(Source data)
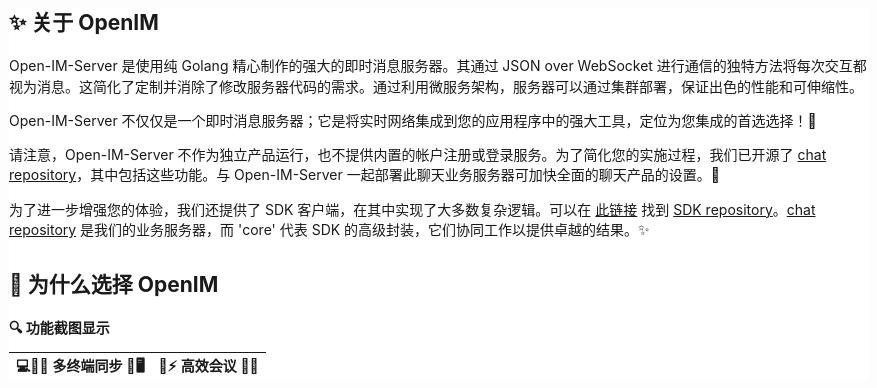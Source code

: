 
</p>

## ✨ 关于 OpenIM

Open-IM-Server 是使用纯 Golang 精心制作的强大的即时消息服务器。其通过 JSON over WebSocket 进行通信的独特方法将每次交互都视为消息。这简化了定制并消除了修改服务器代码的需求。通过利用微服务架构，服务器可以通过集群部署，保证出色的性能和可伸缩性。

Open-IM-Server 不仅仅是一个即时消息服务器；它是将实时网络集成到您的应用程序中的强大工具，定位为您集成的首选选择！🚀

请注意，Open-IM-Server 不作为独立产品运行，也不提供内置的帐户注册或登录服务。为了简化您的实施过程，我们已开源了 [chat repository](https://github.com/OpenIMSDK/chat)，其中包括这些功能。与 Open-IM-Server 一起部署此聊天业务服务器可加快全面的聊天产品的设置。👥

为了进一步增强您的体验，我们还提供了 SDK 客户端，在其中实现了大多数复杂逻辑。可以在 [此链接](https://github.com/OpenIMSDK/openim-sdk-core) 找到 [SDK repository](https://github.com/OpenIMSDK/openim-sdk-core)。[chat repository](https://github.com/OpenIMSDK/chat) 是我们的业务服务器，而 'core' 代表 SDK 的高级封装，它们协同工作以提供卓越的结果。✨

## :star2: 为什么选择 OpenIM

**🔍 功能截图显示**

<div align="center">

|                      💻🔄📱 多终端同步 🔄🖥️                       |                        📅⚡ 高效会议 🚀💼                        |
| :----------------------------------------------------------: | :----------------------------------------------------------: |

- Directions for this task
Transcribe each line above exactly, pictures excluded.

- Result
Source code

: 
</p>

## ✨ 关于 OpenIM

Open-IM-Server 是使用纯 Golang 精心制作的强大的即时消息服务器。其通过 JSON over WebSocket 进行通信的独特方法将每次交互都视为消息。这简化了定制并消除了修改服务器代码的需求。通过利用微服务架构，服务器可以通过集群部署，保证出色的性能和可伸缩性。

Open-IM-Server 不仅仅是一个即时消息服务器；它是将实时网络集成到您的应用程序中的强大工具，定位为您集成的首选选择！🚀

请注意，Open-IM-Server 不作为独立产品运行，也不提供内置的帐户注册或登录服务。为了简化您的实施过程，我们已开源了 [chat repository](https://github.com/OpenIMSDK/chat)，其中包括这些功能。与 Open-IM-Server 一起部署此聊天业务服务器可加快全面的聊天产品的设置。👥

为了进一步增强您的体验，我们还提供了 SDK 客户端，在其中实现了大多数复杂逻辑。可以在 [此链接](https://github.com/OpenIMSDK/openim-sdk-core) 找到 [SDK repository](https://github.com/OpenIMSDK/openim-sdk-core)。[chat repository](https://github.com/OpenIMSDK/chat) 是我们的业务服务器，而 'core' 代表 SDK 的高级封装，它们协同工作以提供卓越的结果。✨

## :star2: 为什么选择 OpenIM

**🔍 功能截图显示**

<div align="center">

|                      💻🔄📱 多终端同步 🔄🖥️                       |                        📅⚡ 高效会议 🚀💼                        |
| :----------------------------------------------------------: | :----------------------------------------------------------: |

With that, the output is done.